Problem details ▸
Check each line of the data below for the word "displays", then extract the ones that have it.

----------------------------------------

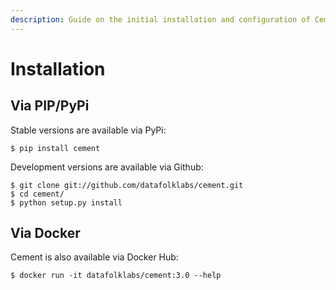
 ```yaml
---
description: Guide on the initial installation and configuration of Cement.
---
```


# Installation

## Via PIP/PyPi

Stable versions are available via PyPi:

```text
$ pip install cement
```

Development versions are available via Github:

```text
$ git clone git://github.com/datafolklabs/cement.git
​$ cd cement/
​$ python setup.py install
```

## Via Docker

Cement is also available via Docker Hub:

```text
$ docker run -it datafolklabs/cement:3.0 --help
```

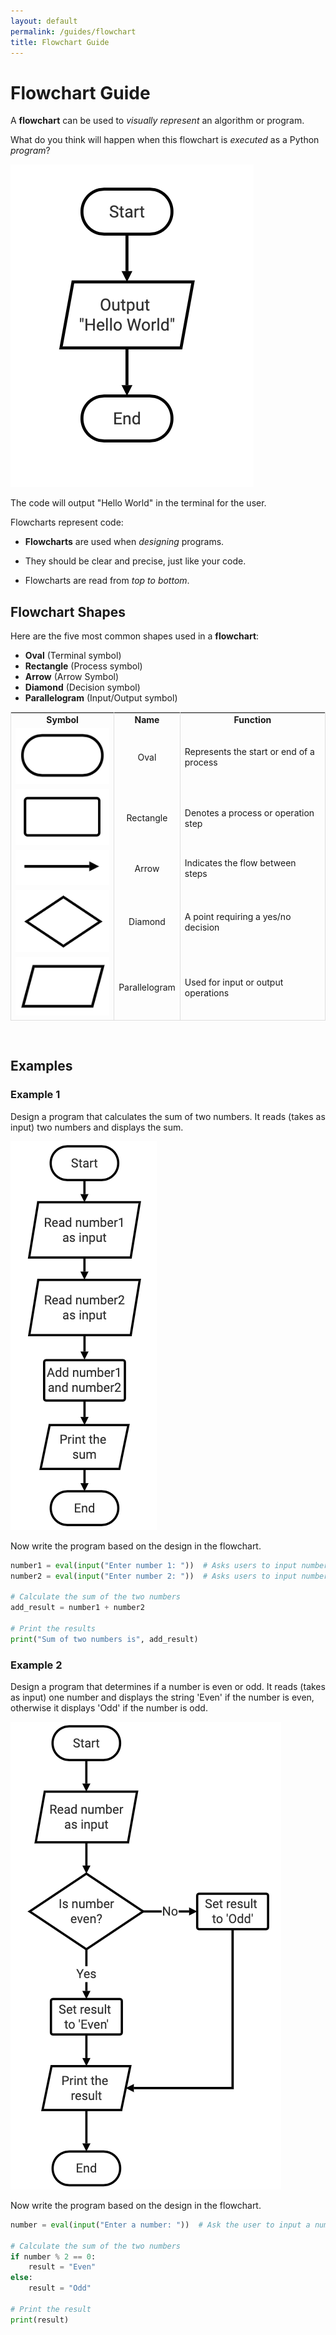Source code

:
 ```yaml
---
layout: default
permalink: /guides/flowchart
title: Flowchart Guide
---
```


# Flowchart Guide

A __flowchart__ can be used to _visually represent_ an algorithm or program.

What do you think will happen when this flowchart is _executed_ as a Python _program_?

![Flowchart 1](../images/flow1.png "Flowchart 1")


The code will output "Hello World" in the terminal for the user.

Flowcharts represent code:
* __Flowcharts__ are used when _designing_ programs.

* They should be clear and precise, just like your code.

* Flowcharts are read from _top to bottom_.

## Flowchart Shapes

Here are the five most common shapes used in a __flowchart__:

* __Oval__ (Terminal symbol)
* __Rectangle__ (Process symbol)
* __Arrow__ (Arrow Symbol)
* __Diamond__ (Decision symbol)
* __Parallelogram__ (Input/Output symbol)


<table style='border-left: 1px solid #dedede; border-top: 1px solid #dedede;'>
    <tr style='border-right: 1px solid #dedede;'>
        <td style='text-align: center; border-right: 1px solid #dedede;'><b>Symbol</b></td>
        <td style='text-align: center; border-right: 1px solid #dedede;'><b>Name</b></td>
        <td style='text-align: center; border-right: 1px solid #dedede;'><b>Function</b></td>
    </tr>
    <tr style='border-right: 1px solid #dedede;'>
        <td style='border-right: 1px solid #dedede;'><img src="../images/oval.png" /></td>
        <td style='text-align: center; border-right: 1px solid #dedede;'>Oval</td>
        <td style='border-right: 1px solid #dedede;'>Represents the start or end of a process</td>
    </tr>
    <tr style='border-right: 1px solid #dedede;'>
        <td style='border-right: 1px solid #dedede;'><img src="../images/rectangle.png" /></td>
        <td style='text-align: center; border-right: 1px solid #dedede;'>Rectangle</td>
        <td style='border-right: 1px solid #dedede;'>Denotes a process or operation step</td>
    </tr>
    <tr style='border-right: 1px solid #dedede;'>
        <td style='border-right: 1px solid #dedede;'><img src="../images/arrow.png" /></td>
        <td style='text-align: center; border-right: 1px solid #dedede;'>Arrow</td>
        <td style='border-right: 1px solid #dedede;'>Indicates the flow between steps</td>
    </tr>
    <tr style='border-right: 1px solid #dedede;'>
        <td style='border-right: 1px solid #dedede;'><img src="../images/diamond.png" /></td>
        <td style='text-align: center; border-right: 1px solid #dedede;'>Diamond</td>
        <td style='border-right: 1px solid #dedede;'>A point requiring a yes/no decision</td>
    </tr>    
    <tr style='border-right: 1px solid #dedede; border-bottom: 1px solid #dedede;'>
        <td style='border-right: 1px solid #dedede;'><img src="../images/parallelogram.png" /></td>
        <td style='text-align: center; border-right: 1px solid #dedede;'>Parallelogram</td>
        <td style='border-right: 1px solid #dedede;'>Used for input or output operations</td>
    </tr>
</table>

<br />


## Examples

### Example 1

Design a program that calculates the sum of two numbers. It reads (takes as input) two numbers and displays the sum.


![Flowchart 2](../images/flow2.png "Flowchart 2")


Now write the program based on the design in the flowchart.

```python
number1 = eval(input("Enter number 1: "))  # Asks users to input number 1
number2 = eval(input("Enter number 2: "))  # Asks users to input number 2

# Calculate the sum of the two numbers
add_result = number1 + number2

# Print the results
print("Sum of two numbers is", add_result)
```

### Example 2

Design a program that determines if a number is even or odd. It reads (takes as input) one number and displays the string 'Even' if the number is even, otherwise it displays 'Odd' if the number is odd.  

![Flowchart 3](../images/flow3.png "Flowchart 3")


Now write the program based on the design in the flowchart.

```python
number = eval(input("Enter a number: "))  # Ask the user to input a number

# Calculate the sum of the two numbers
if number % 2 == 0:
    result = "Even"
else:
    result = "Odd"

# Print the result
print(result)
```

----------------------------------------

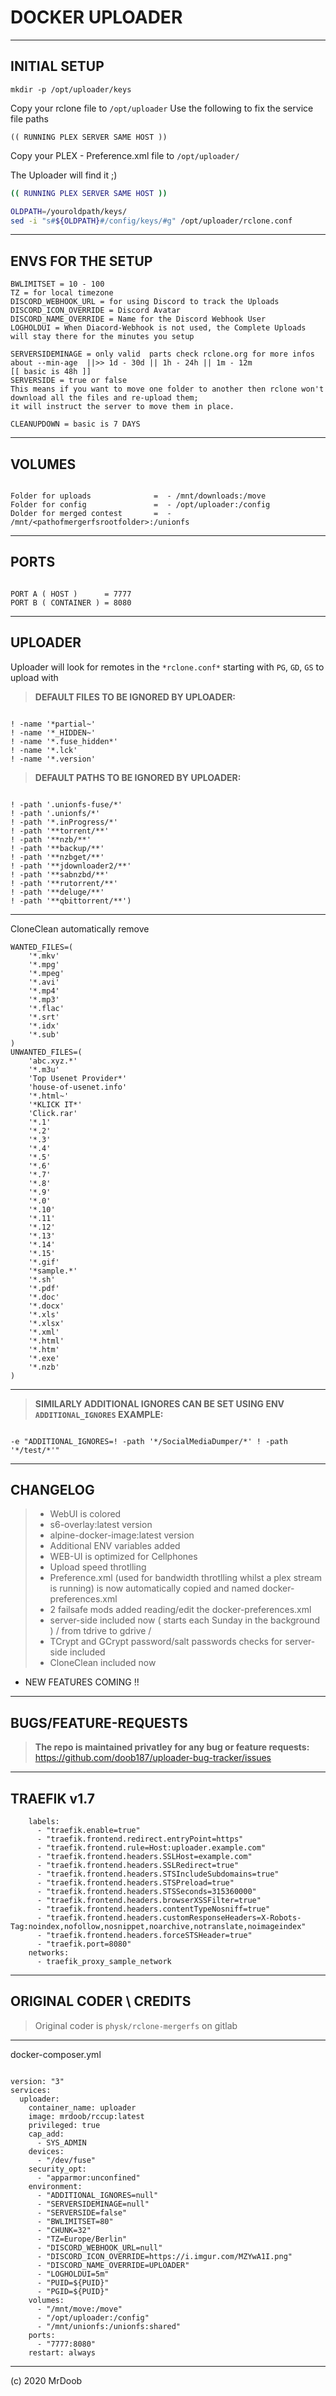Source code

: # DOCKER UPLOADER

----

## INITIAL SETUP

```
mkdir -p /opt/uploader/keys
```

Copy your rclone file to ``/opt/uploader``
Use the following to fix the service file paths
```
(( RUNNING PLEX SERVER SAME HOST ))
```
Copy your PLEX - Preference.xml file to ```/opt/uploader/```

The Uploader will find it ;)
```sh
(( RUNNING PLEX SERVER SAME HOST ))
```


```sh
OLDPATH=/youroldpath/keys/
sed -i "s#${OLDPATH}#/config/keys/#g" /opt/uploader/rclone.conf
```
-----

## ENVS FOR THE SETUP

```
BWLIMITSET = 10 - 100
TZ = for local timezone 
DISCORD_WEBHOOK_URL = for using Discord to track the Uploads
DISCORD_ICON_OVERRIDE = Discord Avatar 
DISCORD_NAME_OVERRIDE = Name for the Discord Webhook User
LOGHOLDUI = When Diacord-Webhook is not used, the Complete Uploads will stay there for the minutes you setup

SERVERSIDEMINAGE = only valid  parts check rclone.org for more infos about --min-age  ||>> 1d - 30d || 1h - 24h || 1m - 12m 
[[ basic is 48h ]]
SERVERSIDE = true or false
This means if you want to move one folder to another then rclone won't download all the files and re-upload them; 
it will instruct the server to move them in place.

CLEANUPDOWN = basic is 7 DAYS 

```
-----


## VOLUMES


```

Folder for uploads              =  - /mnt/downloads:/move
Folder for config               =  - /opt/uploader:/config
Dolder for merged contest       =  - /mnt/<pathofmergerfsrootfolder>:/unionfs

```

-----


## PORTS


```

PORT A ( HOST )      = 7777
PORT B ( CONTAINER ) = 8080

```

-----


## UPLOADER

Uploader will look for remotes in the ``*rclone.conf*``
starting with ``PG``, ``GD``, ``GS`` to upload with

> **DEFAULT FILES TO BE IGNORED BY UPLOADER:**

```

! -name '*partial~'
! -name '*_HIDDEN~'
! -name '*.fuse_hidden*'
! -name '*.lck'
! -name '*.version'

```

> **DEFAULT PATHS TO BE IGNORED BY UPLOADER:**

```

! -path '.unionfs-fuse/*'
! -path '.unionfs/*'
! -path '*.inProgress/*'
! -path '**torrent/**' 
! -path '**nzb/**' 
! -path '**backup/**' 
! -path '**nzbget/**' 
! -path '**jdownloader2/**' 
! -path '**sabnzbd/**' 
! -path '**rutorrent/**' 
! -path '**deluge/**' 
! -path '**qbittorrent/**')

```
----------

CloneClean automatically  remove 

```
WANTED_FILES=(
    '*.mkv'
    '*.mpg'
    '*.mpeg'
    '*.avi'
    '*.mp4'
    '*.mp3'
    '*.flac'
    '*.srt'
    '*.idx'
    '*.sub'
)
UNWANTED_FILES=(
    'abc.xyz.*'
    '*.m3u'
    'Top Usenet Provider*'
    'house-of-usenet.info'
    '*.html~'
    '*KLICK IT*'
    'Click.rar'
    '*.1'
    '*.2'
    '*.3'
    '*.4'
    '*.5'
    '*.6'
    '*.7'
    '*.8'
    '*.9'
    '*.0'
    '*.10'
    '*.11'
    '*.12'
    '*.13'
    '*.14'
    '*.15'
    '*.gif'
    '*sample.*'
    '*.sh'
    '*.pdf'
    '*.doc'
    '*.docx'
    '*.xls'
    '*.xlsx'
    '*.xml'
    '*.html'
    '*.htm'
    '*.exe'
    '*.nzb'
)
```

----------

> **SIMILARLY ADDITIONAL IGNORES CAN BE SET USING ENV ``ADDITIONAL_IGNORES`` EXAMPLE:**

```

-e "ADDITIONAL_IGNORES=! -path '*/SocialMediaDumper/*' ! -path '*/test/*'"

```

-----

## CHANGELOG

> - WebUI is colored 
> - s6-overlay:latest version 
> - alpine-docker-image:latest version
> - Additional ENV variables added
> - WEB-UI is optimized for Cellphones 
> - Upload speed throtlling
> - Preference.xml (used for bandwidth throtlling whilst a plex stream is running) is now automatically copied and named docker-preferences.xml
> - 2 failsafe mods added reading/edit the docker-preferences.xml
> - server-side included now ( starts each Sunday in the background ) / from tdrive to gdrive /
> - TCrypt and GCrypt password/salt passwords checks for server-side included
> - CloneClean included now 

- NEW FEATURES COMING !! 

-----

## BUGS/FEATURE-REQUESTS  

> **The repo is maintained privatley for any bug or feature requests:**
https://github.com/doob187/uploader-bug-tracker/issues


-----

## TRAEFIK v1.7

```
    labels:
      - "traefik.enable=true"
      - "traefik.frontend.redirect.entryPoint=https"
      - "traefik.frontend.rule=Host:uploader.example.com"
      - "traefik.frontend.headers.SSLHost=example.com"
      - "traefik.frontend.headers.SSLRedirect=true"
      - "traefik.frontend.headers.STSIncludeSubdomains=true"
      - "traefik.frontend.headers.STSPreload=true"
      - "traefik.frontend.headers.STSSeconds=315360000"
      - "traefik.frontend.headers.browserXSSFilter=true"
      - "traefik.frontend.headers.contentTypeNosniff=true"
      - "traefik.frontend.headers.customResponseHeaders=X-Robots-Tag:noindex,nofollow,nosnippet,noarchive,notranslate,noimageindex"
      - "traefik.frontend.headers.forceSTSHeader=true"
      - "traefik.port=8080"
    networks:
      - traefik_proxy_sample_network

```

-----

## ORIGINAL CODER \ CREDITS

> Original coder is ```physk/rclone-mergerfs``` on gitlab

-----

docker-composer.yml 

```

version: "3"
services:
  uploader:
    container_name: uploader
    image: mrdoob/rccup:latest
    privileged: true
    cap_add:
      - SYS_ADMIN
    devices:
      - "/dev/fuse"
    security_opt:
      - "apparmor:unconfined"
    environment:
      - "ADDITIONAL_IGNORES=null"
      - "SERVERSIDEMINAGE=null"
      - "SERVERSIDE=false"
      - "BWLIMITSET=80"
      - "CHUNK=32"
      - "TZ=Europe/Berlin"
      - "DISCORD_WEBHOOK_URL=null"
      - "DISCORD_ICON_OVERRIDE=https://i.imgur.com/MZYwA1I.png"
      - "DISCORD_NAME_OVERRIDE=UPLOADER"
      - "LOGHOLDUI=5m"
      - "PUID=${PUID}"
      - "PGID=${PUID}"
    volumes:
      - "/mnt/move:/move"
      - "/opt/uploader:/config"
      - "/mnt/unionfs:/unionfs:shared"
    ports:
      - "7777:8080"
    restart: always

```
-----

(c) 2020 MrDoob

----------------------------------------

Reply to the exercise ▸
Design a program that calculates the sum of two numbers. It reads (takes as input) two numbers and displays the sum.
Design a program that determines if a number is even or odd. It reads (takes as input) one number and displays the string 'Even' if the number is even, otherwise it displays 'Odd' if the number is odd.  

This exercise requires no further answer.